Number of instances:569 
Number of features:30
Note the two classes are not balanced, their ratio is 212:357


------
### Classifier: SVM

In [49]:
from sklearn import svm
clf = svm.SVC(gamma='auto').fit(X_train,y_train)
clf.score(X_test,y_test)


0.6982758620689655

------
### Classifier: Random Forest 

In [59]:
from sklearn.ensemble import RandomForestClassifier

clf = RandomForestClassifier(n_estimators = 50).fit(X_train,y_train)
clf.score(X_test,y_test)

0.9396551724137931

------
### Classifier: Gaussian Process
Gaussian Processes for Machine Learning (GPML) by Rasmussen and Williams, FYI, they are two Cambridge fellows now. :http://www.gaussianprocess.org/gpml/chapters/RW.pdf


In [56]:
from sklearn.gaussian_process import GaussianProcessClassifier
from sklearn.gaussian_process.kernels import RBF
kernel = 1.0*RBF(1.0)
gpc = GaussianProcessClassifier(kernel = kernel).fit(X_train,y_train)
gpc.score(X_test,y_test)

0.9482758620689655

------
### Classifier: Logistic Regression
Logistic regression is a binary classfication method.

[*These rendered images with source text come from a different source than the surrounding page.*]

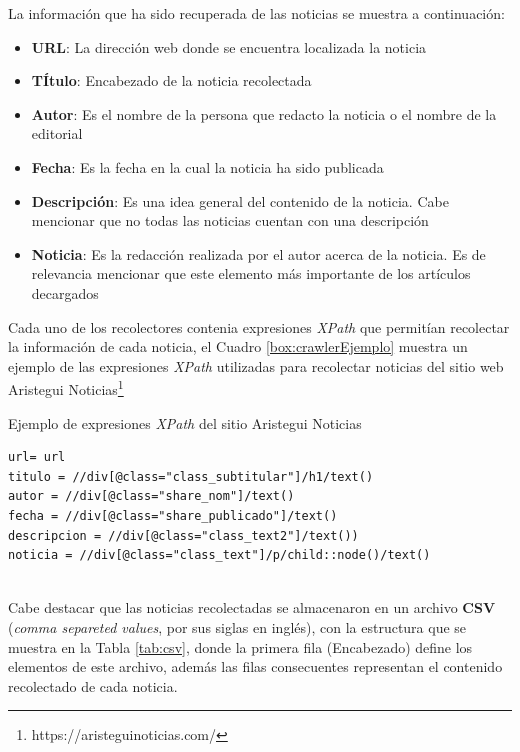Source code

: La información que ha sido recuperada de las noticias se muestra a continuación:
\begin{itemize}
	\item \textbf{URL}: La dirección web donde se encuentra localizada la noticia 
	\item \textbf{TÍtulo}: Encabezado de la noticia recolectada
	\item \textbf{Autor}: Es el nombre de la persona que redacto la noticia o el nombre de la editorial
	\item \textbf{Fecha}: Es la fecha en la cual la noticia ha sido publicada
	\item \textbf{Descripción}: Es una idea general del contenido de la noticia. Cabe mencionar que no todas las noticias cuentan con una descripción
	\item \textbf{Noticia}: Es la redacción realizada por el autor acerca de la noticia. Es de relevancia mencionar que este elemento más importante de los artículos decargados 
\end{itemize}

Cada uno de los recolectores contenia expresiones \textit{XPath} que permitían recolectar la información de cada noticia, el Cuadro \ref{box:crawlerEjemplo} muestra un ejemplo de las expresiones \textit{XPath} utilizadas para recolectar noticias del sitio web Aristegui Noticias\footnote{https://aristeguinoticias.com/}\\

\begin{mygraybox}[label={box:crawlerEjemplo}]{Ejemplo de expresiones \textit{XPath} del sitio Aristegui Noticias}
\begin{small}
\begin{verbatim}
url= url
titulo = //div[@class="class_subtitular"]/h1/text()
autor = //div[@class="share_nom"]/text()
fecha = //div[@class="share_publicado"]/text()
descripcion = //div[@class="class_text2"]/text())
noticia = //div[@class="class_text"]/p/child::node()/text()
\end{verbatim}
\end{small}
\end{mygraybox}
\ \\
Cabe destacar que las noticias recolectadas se almacenaron en un archivo \textbf{CSV} (\textit{comma separeted values}, por sus siglas en inglés), con la estructura que se muestra en la Tabla \ref{tab:csv}, donde la primera fila (Encabezado) define los elementos de este archivo, además las filas consecuentes representan el contenido recolectado de cada noticia.\\

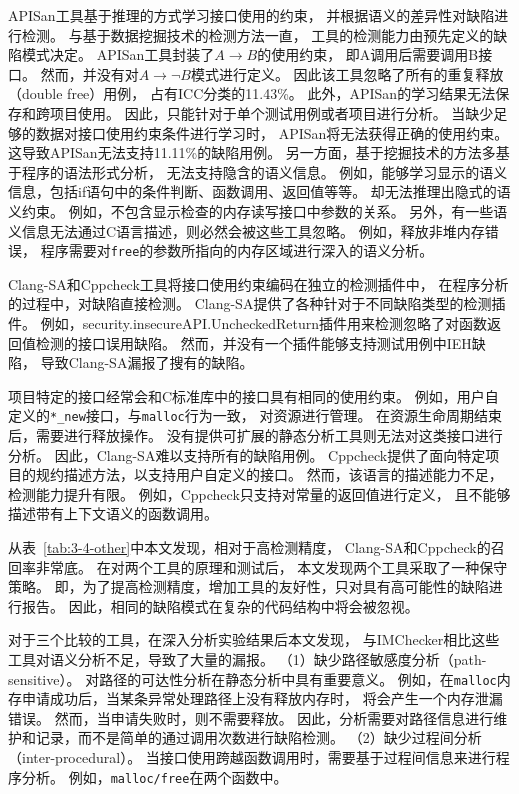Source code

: APISan工具基于推理的方式学习接口使用的约束，
并根据语义的差异性对缺陷进行检测。
与基于数据挖掘技术的检测方法一直，
工具的检测能力由预先定义的缺陷模式决定。
APISan工具封装了$A \rightarrow B$的使用约束，
即A调用后需要调用B接口。
然而，并没有对$A \rightarrow \neg B$模式进行定义。
因此该工具忽略了所有的重复释放（double free）用例，
占有ICC分类的11.43\%。
此外，APISan的学习结果无法保存和跨项目使用。
因此，只能针对于单个测试用例或者项目进行分析。
当缺少足够的数据对接口使用约束条件进行学习时，
APISan将无法获得正确的使用约束。
这导致APISan无法支持11.11\%的缺陷用例。
另一方面，基于挖掘技术的方法多基于程序的语法形式分析，
无法支持隐含的语义信息。
例如，能够学习显示的语义信息，包括if语句中的条件判断、函数调用、返回值等等。
却无法推理出隐式的语义约束。
例如，不包含显示检查的内存读写接口中参数的关系。
另外，有一些语义信息无法通过C语言描述，则必然会被这些工具忽略。
例如，释放非堆内存错误，
程序需要对\texttt{free}的参数所指向的内存区域进行深入的语义分析。

Clang-SA和Cppcheck工具将接口使用约束编码在独立的检测插件中，
在程序分析的过程中，对缺陷直接检测。
Clang-SA提供了各种针对于不同缺陷类型的检测插件。
例如，security.insecureAPI.UncheckedReturn插件用来检测忽略了对函数返回值检测的接口误用缺陷。
然而，并没有一个插件能够支持测试用例中IEH缺陷，
导致Clang-SA漏报了搜有的缺陷。

项目特定的接口经常会和C标准库中的接口具有相同的使用约束。
例如，用户自定义的\texttt{*\_new}接口，与\texttt{malloc}行为一致，
对资源进行管理。
在资源生命周期结束后，需要进行释放操作。
没有提供可扩展的静态分析工具则无法对这类接口进行分析。
因此，Clang-SA难以支持所有的缺陷用例。
Cppcheck提供了面向特定项目的规约描述方法，以支持用户自定义的接口。
然而，该语言的描述能力不足，检测能力提升有限。
例如，Cppcheck只支持对常量的返回值进行定义，
且不能够描述带有上下文语义的函数调用。

从表~\ref{tab:3-4-other}中本文发现，相对于高检测精度，
Clang-SA和Cppcheck的召回率非常底。
在对两个工具的原理和测试后，
本文发现两个工具采取了一种保守策略。
即，为了提高检测精度，增加工具的友好性，只对具有高可能性的缺陷进行报告。
因此，相同的缺陷模式在复杂的代码结构中将会被忽视。

对于三个比较的工具，在深入分析实验结果后本文发现，
与IMChecker相比这些工具对语义分析不足，导致了大量的漏报。
（1）缺少路径敏感度分析（path-sensitive）。
对路径的可达性分析在静态分析中具有重要意义。
例如，在\texttt{malloc}内存申请成功后，当某条异常处理路径上没有释放内存时，
将会产生一个内存泄漏错误。
然而，当申请失败时，则不需要释放。
因此，分析需要对路径信息进行维护和记录，而不是简单的通过调用次数进行缺陷检测。
（2）缺少过程间分析（inter-procedural）。
当接口使用跨越函数调用时，需要基于过程间信息来进行程序分析。
例如，\texttt{malloc/free}在两个函数中。


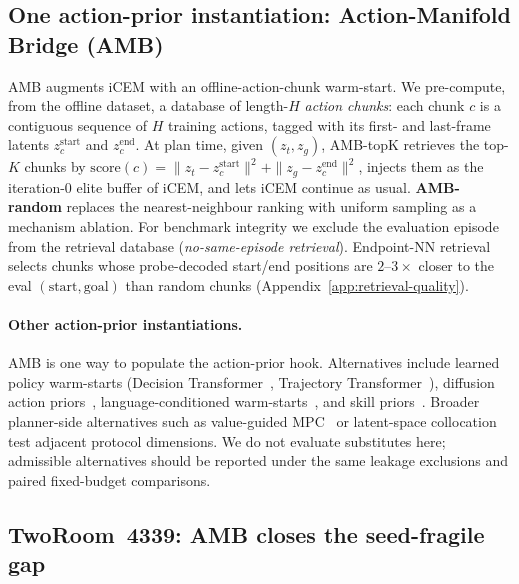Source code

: \documentclass{article}
\begin{document}
\subsection{One action-prior instantiation: Action-Manifold Bridge (AMB)}

AMB augments iCEM with an offline-action-chunk warm-start. We pre-compute, from the offline dataset, a database of length-$H$ \emph{action chunks}: each chunk $c$ is a contiguous sequence of $H$ training actions, tagged with its first- and last-frame latents $z_c^{\text{start}}$ and $z_c^{\text{end}}$. At plan time, given $(z_t, z_g)$, AMB-topK retrieves the top-$K$ chunks by $\text{score}(c) = \|z_t - z_c^{\text{start}}\|^2 + \|z_g - z_c^{\text{end}}\|^2$, injects them as the iteration-0 elite buffer of iCEM, and lets iCEM continue as usual. \textbf{AMB-random} replaces the nearest-neighbour ranking with uniform sampling as a mechanism ablation. For benchmark integrity we exclude the evaluation episode from the retrieval database (\emph{no-same-episode retrieval}). Endpoint-NN retrieval selects chunks whose probe-decoded start/end positions are $2$--$3\times$ closer to the eval $(\text{start}, \text{goal})$ than random chunks (Appendix~\ref{app:retrieval-quality}).

\paragraph{Other action-prior instantiations.}
AMB is one way to populate the action-prior hook. Alternatives include learned policy warm-starts (Decision Transformer~\cite{chen2021decisiontransformer}, Trajectory Transformer~\cite{janner2021trajectorytransformer}), diffusion action priors~\cite{chi2025diffusionpolicy,janner2022diffuser}, language-conditioned warm-starts~\cite{nematollahi2025lumos,chahe2026pijepa}, and skill priors~\cite{guertler2025predictableskills}. Broader planner-side alternatives such as value-guided MPC~\cite{hansen2024tdmpc2} or latent-space collocation~\cite{rybkin2021latco} test adjacent protocol dimensions. We do not evaluate substitutes here; admissible alternatives should be reported under the same leakage exclusions and paired fixed-budget comparisons.

\subsection{TwoRoom~4339: AMB closes the seed-fragile gap}
\end{document}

Sigmoid function can map $[-\infty, \infty]$ to $[0,1]$, which is a deserved property of probability. Therefore:
\begin{equation}
\log\Big( \frac{p(x)}{1-p(x)} \Big) = WX + b
\end{equation}

\begin{equation}
p(x) = \frac{1}{1+exp(-(WX + b))}
\end{equation}

To find the optimal coefficients, we can use maximum likelihood estimates. The Log-likelihood is:

\begin{equation}
\mathcal{L} = \sum_{i=1}^N y_i log p(x_i) + (1-y_i)log(1-p(x_i))
\end{equation}

To find the ML estimates, we need to find $\frac{\partial\mathcal{L}}{\partial\theta}=0$. However, this is a transcendental equation, we usually use numerical method to find the solution.

#### example:

In [54]:
from sklearn.linear_model import LogisticRegression

clf = LogisticRegression(solver='lbfgs', multi_class='multinomial').fit(X_train,y_train)
clf.score(X_test,y_test)



0.9396551724137931